A project log for Dreamdrive - Dreamcast Edition

Dreamcast ODE using Dual RP2040 MUCs

kaili-hillKaili Hill 04/18/2023 at 00:050 Comments

After figuring out that I had way less time to detect the CS lines going low, capturing the state of CS0, CS1, A0, A1, A2, RD, WR, and THEN parsing that data to determine the right register to read from or write to, I decided to go down to basics. 

What is the latency of detecting a CS line low? 

The Experiment

Wait for either CS0 or CS1 to go low, then set gpio 18 high. 

The RP2040 is clocked at 266MHz, each clock cycle is ~3.76ns.
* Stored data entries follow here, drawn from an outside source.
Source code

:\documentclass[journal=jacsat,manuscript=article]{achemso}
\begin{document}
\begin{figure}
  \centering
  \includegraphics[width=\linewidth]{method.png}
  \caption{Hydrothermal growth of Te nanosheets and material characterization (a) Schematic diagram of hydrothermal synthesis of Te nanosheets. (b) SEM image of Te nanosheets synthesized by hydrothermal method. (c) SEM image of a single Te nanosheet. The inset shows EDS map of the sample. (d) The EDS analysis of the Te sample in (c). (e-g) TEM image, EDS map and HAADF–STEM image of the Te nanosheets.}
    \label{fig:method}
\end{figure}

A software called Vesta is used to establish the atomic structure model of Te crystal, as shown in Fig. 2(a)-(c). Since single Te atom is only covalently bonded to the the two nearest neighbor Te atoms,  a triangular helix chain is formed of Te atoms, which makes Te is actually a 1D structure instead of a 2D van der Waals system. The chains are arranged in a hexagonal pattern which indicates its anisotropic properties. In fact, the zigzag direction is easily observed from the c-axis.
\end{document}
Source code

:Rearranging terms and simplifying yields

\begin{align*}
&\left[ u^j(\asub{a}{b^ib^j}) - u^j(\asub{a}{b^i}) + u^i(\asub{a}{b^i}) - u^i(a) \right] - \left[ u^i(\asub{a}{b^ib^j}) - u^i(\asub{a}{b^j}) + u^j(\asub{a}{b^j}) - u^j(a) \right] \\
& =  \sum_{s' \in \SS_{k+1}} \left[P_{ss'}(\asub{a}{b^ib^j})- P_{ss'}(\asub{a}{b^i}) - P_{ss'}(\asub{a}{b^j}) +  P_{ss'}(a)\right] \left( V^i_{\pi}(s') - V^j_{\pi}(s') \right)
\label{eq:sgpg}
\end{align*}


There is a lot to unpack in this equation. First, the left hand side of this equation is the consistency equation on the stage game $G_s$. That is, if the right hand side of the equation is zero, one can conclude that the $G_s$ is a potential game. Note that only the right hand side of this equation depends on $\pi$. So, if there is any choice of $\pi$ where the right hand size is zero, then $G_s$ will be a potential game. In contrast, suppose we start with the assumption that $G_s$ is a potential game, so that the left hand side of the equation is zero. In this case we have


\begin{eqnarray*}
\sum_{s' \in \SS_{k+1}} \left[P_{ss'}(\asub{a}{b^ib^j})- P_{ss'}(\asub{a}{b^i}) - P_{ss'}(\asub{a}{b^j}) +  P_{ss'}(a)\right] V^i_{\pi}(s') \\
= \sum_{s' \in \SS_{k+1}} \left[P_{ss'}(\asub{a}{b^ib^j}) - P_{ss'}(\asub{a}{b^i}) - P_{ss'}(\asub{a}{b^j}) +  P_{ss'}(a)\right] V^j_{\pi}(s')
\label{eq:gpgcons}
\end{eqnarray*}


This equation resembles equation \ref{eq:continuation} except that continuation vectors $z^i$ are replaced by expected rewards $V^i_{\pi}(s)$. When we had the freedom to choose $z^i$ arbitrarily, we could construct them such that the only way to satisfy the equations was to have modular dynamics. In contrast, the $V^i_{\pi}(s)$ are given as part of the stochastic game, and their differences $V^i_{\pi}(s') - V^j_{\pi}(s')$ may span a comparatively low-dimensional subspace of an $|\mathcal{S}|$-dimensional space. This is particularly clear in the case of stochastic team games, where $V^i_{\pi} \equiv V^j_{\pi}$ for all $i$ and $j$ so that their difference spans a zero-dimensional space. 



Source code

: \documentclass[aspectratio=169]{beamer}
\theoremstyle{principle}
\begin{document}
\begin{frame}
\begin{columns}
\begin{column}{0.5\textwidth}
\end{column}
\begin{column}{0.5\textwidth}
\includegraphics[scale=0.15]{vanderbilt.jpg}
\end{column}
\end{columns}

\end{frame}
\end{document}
  1. C code, busy wait by polling the pins and masking for the CS lines; in my case pins 3 and 4; CS0 and CS1 respectively.
    1. I was seeing latency in the 80-120ns range.
  2. PIO code with IRQ back to C
    1.  2 PIO programs running the same code each using either CS0 pin (3) or CS1 pin (4)
      1. .program sega_cs_detect
        .wrap_target
            wait 0 pin 0
            irq 0
            wait 1 pin 0
        .wrap
    2. C waits in busy loop checking for irq and sets gpio 18 high
      1. while(1) {
            while (!(pio->irq & (1<<0))); // wait for irq 0 fro either of the pio programs
            pio_interrupt_clear(pio, 0); // clear the irq so we can wait for it again
            gpio_put(18, true);
            gpio_put(18, false);
        }
    3. This was much lower latency of 60-80ns
  3. PIO code setting gpio 18 high
    1. Same PIO code as above but instead of `irq 0` it was `set pins, 1` and `set pins, 0`
    2. Latency of about 25ns

It's at this point I'm scratching my head wondering why the latency of the pio program is even this high. 2 clocks for input synchronization, 1 clock for `wait`, 1 clock to set the gpio high. 4 clocks ~ 15ns. Why am I seeing 25ns?
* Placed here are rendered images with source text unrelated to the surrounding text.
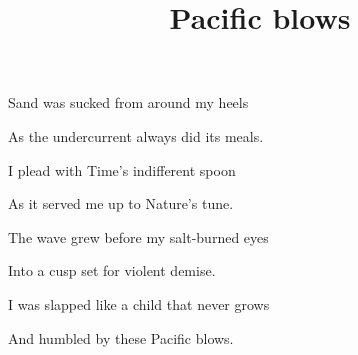 \documentclass{article}
\title{Pacific blows}
\begin{document}
 \newline

Sand was sucked from around my heels\newline\newline

As the undercurrent always did its meals.\newline\newline

I plead with Time's indifferent spoon\newline\newline

As it served me up to Nature's tune.\newline\newline
\newline\newline

The wave grew before my salt-burned eyes\newline\newline

Into a cusp set for violent demise.\newline\newline

I was slapped like a child that never grows\newline\newline

And humbled by these Pacific blows.\newline\newline
\end{document}
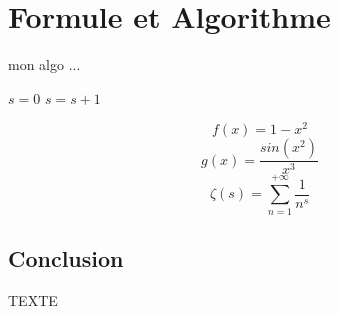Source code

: \documentclass{article}
\begin{document}
\section{Formule et Algorithme}
\begin{algorithm}[H]
\caption{mon algo ...}
\begin{algorithmic}[1]
\STATE $s =0$
\STATE $s= s + 1$
\ENDIF
\ENDFOR
\end{algorithmic}
\end{algorithm}

\begin{equation}
f(x)=1 - x^2
\end{equation}
\begin{equation}
g(x)=\frac{sin(x^2)}{x^3}
\end{equation}
\begin{equation}
\zeta(s)= \sum_{n=1}^{+\infty}\frac1{n^s}
\end{equation}

\subsection{Conclusion}
TEXTE
\end{document}
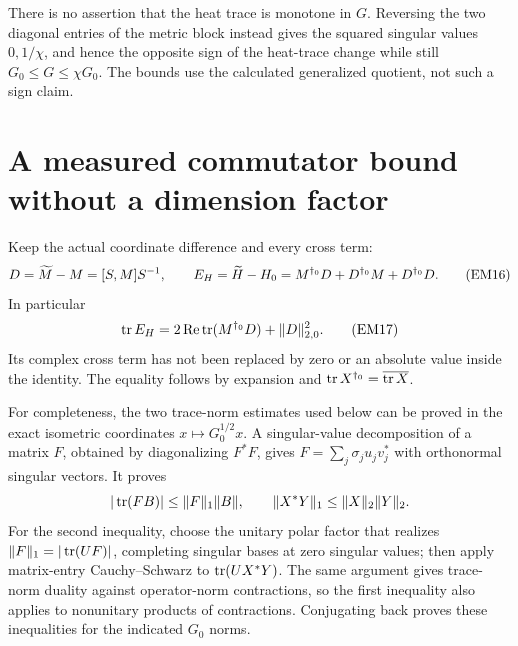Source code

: \documentclass[11pt]{article}
\begin{document}
There is no assertion that the heat trace is monotone in \(G\). Reversing
the two diagonal entries of the metric block instead gives the squared
singular values \(0,1/\chi\), and hence the opposite sign of the
heat-trace change while still \(G_0\le G\le\chi G_0\).
The bounds use the calculated generalized quotient, not such a sign claim.

\section{A measured commutator bound without a dimension factor}

Keep the actual coordinate difference and every cross term:
\begin{equation}
 D=\widetilde M-M=[S,M]S^{-1},\qquad
 E_H=\widetilde H-H_0=M^{\hemadjzero}D+D^{\hemadjzero}M+D^{\hemadjzero}D.
 \tag{EM16}\label{hem:EM16}
\end{equation}
In particular
\begin{equation}
 \hemtr E_H=2\hemRea\hemtr(M^{\hemadjzero}D)+\|D\|_{2,0}^2.
 \tag{EM17}\label{hem:EM17}
\end{equation}
Its complex cross term has not been replaced by zero or an absolute value
inside the identity. The equality follows by expansion and
\(\hemtr X^{\hemadjzero}=\overline{\hemtr X}\).

For completeness, the two trace-norm estimates used below can be proved
in the exact isometric coordinates \(x\mapsto G_0^{1/2}x\). A singular-value
decomposition of a matrix \(F\), obtained by diagonalizing \(F^*F\),
gives \(F=\sum_j\sigma_j u_jv_j^*\) with orthonormal singular vectors.
It proves
\[
 |\hemtr(FB)|\le\|F\|_1\|B\|,\qquad
 \|X^*Y\|_1\le\|X\|_2\|Y\|_2.
\]
For the second inequality, choose the unitary polar factor that realizes
\(\|F\|_1=|\hemtr(UF)|\), completing singular bases at zero singular values;
then apply matrix-entry Cauchy--Schwarz to
\(\hemtr(UX^*Y)\). The same argument gives trace-norm duality against
operator-norm contractions, so the first inequality also applies to
nonunitary products of contractions. Conjugating back proves these
inequalities for the indicated \(G_0\) norms.
\end{document}
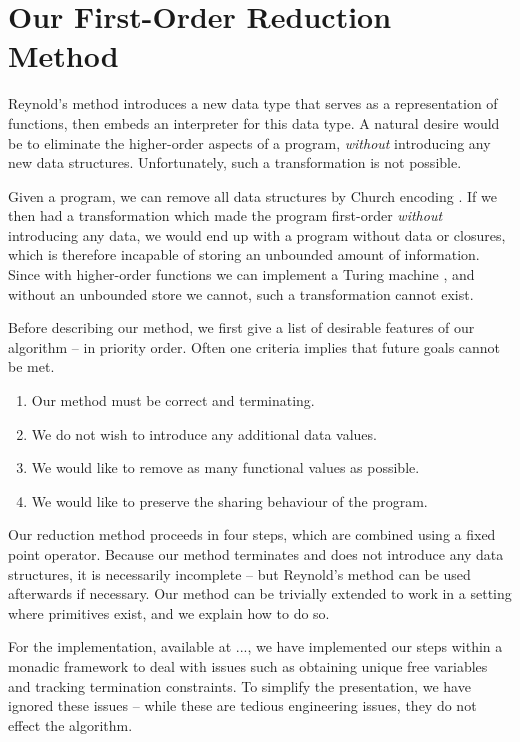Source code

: \documentclass[preprint]{sigplanconf}
\begin{document}
\section{Our First-Order Reduction Method}

Reynold's method introduces a new data type that serves as a representation of functions, then embeds an interpreter for this data type. A natural desire would be to eliminate the higher-order aspects of a program, \textit{without} introducing any new data structures. Unfortunately, such a transformation is not possible.

Given a program, we can remove all data structures by Church encoding \cite{church_encode}. If we then had a transformation which made the program first-order \textit{without} introducing any data, we would end up with a program without data or closures, which is therefore incapable of storing an unbounded amount of information. Since with higher-order functions we can implement a Turing machine \cite{turing:halting}, and without an unbounded store we cannot, such a transformation cannot exist.

Before describing our method, we first give a list of desirable features of our algorithm -- in priority order. Often one criteria implies that future goals cannot be met.

\begin{enumerate}
\item Our method must be correct and terminating.
\item We do not wish to introduce any additional data values.
\item We would like to remove as many functional values as possible.
\item We would like to preserve the sharing behaviour of the program.
\end{enumerate}

Our reduction method proceeds in four steps, which are combined using a fixed point operator. Because our method terminates and does not introduce any data structures, it is necessarily incomplete -- but Reynold's method can be used afterwards if necessary. Our method can be trivially extended to work in a setting where primitives exist, and we explain how to do so.

For the implementation, available at ..., we have implemented our steps within a monadic framework to deal with issues such as obtaining unique free variables and tracking termination constraints. To simplify the presentation, we have ignored these issues -- while these are tedious engineering issues, they do not effect the algorithm.
\end{document}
I found a few posts on the raspberry pi forums of other users experiencing this bizarre extra latency as well. 

One poster's findings included `wait pin` being 1 cycle slower than `wait gpio`. I modified the pio code to use two programs with different code, using `wait 0 gpio 3` or `wait 0 gpio 4`  instead of `wait 0 pin 0` etc... I found this claim to be true. Shaved off about 1 cycle worth of latency.

I read that the input synchronizer costs 2 cycles. Normally you don't want to disable this but we are experimenting here and trying to see how low we can get this latency. Set that for the program and that indeed reduced it another 2 cycles.
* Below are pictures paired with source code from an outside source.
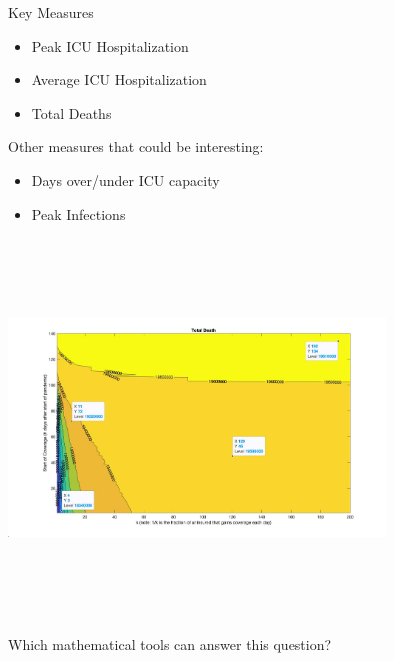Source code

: \documentclass[notes]{beamer}
\begin{document}
\begin{frame}{Key Measures}

\begin{itemize}
  \item Peak ICU Hospitalization
    \item Average ICU Hospitalization
    \item Total Deaths
\end{itemize}

Other measures that could be interesting:
\begin{itemize}
    \item Days over/under ICU capacity
    \item Peak Infections
\end{itemize}

\includegraphics[width=10cm,height=10cm,keepaspectratio]{run.jpg}

\end{frame}

\begin{frame}{Which mathematical tools can answer this question?}






\end{frame}
\end{document}
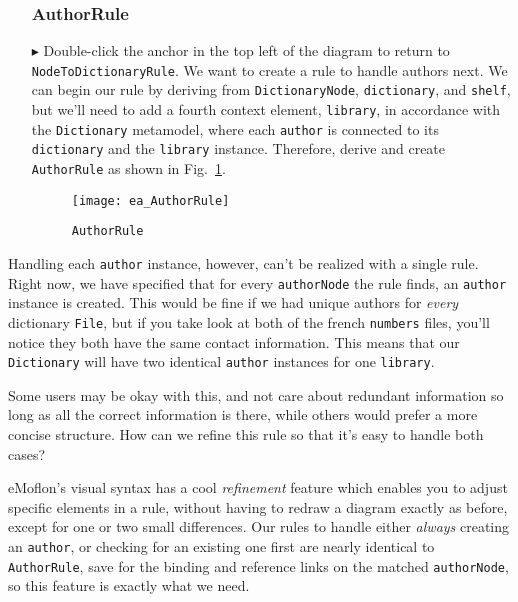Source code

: \begin{itemize}
\subsubsection{AuthorRule} %

\item[$\blacktriangleright$] Double-click the anchor in the top left of the diagram to return to \texttt{NodeToDictionaryRule}. We want to create a rule to
handle authors next. We can begin our rule by deriving from \texttt{DictionaryNode}, \texttt{dictionary}, and \texttt{shelf}, but we'll need to add a fourth
context element, \texttt{library}, in accordance with the \texttt{Dictionary} metamodel, where each \texttt{author} is connected to its \texttt{dictionary} and
the \texttt{library} instance. Therefore, derive and create \texttt{AuthorRule} as shown in Fig.~\ref{ea:AuthorRule}.

\begin{figure}[h]
  \hspace{-2cm}
  \texttt{[image: ea\_AuthorRule]}
  \caption{\texttt{AuthorRule}}
  \label{ea:AuthorRule}
\end{figure}

\end{itemize}

Handling each \texttt{author} instance, however, can't be realized with a single rule. Right now, we have specified that for every \texttt{authorNode} the
rule finds, an \texttt{author} instance is created. This would be fine if we had unique authors for \emph{every} dictionary \texttt{File}, but if you take look
at both of the french \texttt{numbers} files, you'll notice they both have the same contact information. This means that our \texttt{Dictionary} will have two
identical \texttt{author} instances for one \texttt{library}.

Some users may be okay with this, and not care about redundant information so long as all the correct information is there, while others would prefer a
more concise structure. How can we refine this rule so that it's easy to handle both cases?

eMoflon's visual syntax has a cool \emph{refinement} feature which enables you to adjust specific elements in a rule, without having to redraw a
diagram exactly as before, except for one or two small differences. Our rules to handle either \emph{always} creating an \texttt{author}, or checking for an
existing one first are nearly identical to \texttt{AuthorRule}, save for the binding and reference links on the matched \texttt{authorNode}, so this feature is
exactly what we need.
So at this point it should only be 2-3 cycles to go from a CS pin going low to gpio 18 going high. Without the input synchronizer and using gpio instead of pin, I am seeing 12-14ns of latency. It should be under 10ns. 

Where is the extra latency coming from‽ 

Unfortunately I'm not sure. I have asked on the Pico Discord and users seemed as stumped as me. I'll keep an eye out for any resolution to this problem. But for now, if anyone knows, please post a comment.

What's next?

I'm bringing in the TS3L501E mux/demux chip that will allow MCU1 to multiplex up to 11 lines between the data bus and control lines. With the common lines going from the chip to the rp2040, data bus on input/output b, and control lines on input/output c. I should only need 1 pin to toggle between b/c. It's clear that MCU2 won't be able to detect CS line ->0 THEN transmit that data to MCU1 in a reasonable timeframe, even if those programs accessed the dreamlink pins. 6 cycles per N bits where N is the number of data lines. Time to send 1 byte N=2, 8/2 = 4 * 6 = 24 cycles. N=4, 8/4 = 2 * 6 = 12 cycles. Even without the phantom latency, that is too much wasted time when the first read is only low for 100ns.

I think with some clever PIO usage, I'll be able to make these latency figures work. 

I think this is a pretty reasonable approach forward but I won't know until I get the mux chips in the mail and wire it up.